+++ DATA PROVIDED +++
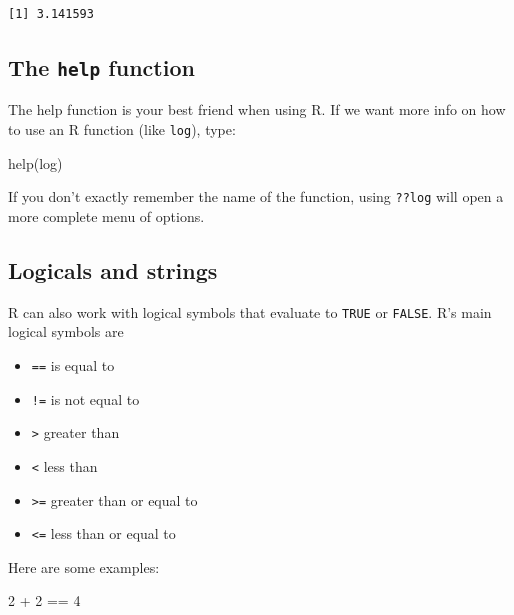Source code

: \documentclass[
  letterpaper,
  DIV=11,
  numbers=noendperiod]{scrreprt}
\newenvironment{Shaded}{\begin{snugshade}}{\end{snugshade}}
\newcommand{\DecValTok}[1]{\textcolor[rgb]{0.68,0.00,0.00}{#1}}
\newcommand{\FunctionTok}[1]{\textcolor[rgb]{0.28,0.35,0.67}{#1}}
\newcommand{\NormalTok}[1]{\textcolor[rgb]{0.00,0.23,0.31}{#1}}
\newcommand{\SpecialCharTok}[1]{\textcolor[rgb]{0.37,0.37,0.37}{#1}}
\providecommand{\tightlist}{%
  \setlength{\itemsep}{0pt}\setlength{\parskip}{0pt}}\usepackage{longtable,booktabs,array}
\begin{document}
\begin{verbatim}
[1] 3.141593
\end{verbatim}

\hypertarget{the-help-function}{%
\subsection{\texorpdfstring{The \texttt{help}
function}{The help function}}\label{the-help-function}}

The help function is your best friend when using R. If we want more info
on how to use an R function (like \texttt{log}), type:

\begin{Shaded}
\begin{Highlighting}[]
\FunctionTok{help}\NormalTok{(log)}
\end{Highlighting}
\end{Shaded}

If you don't exactly remember the name of the function, using
\texttt{??log} will open a more complete menu of options.

\hypertarget{logicals-and-strings}{%
\subsection{Logicals and strings}\label{logicals-and-strings}}

R can also work with logical symbols that evaluate to \texttt{TRUE} or
\texttt{FALSE}. R's main logical symbols are

\begin{itemize}
\tightlist
\item
  \texttt{==} is equal to
\item
  \texttt{!=} is not equal to
\item
  \texttt{\textgreater{}} greater than
\item
  \texttt{\textless{}} less than
\item
  \texttt{\textgreater{}=} greater than or equal to
\item
  \texttt{\textless{}=} less than or equal to
\end{itemize}

Here are some examples:

\begin{Shaded}
\begin{Highlighting}[]
\DecValTok{2} \SpecialCharTok{+} \DecValTok{2} \SpecialCharTok{==} \DecValTok{4}
\end{Highlighting}
\end{Shaded}
\end{document}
+++
▶ [PROBLEM REQUIREMENTS]: Pull every line containing "subsection" out of the entries.

▶ [EXERCISE SOLUTION]:
\subsection{\texorpdfstring{The \texttt{help}
\subsection{Logicals and strings}\label{logicals-and-strings}}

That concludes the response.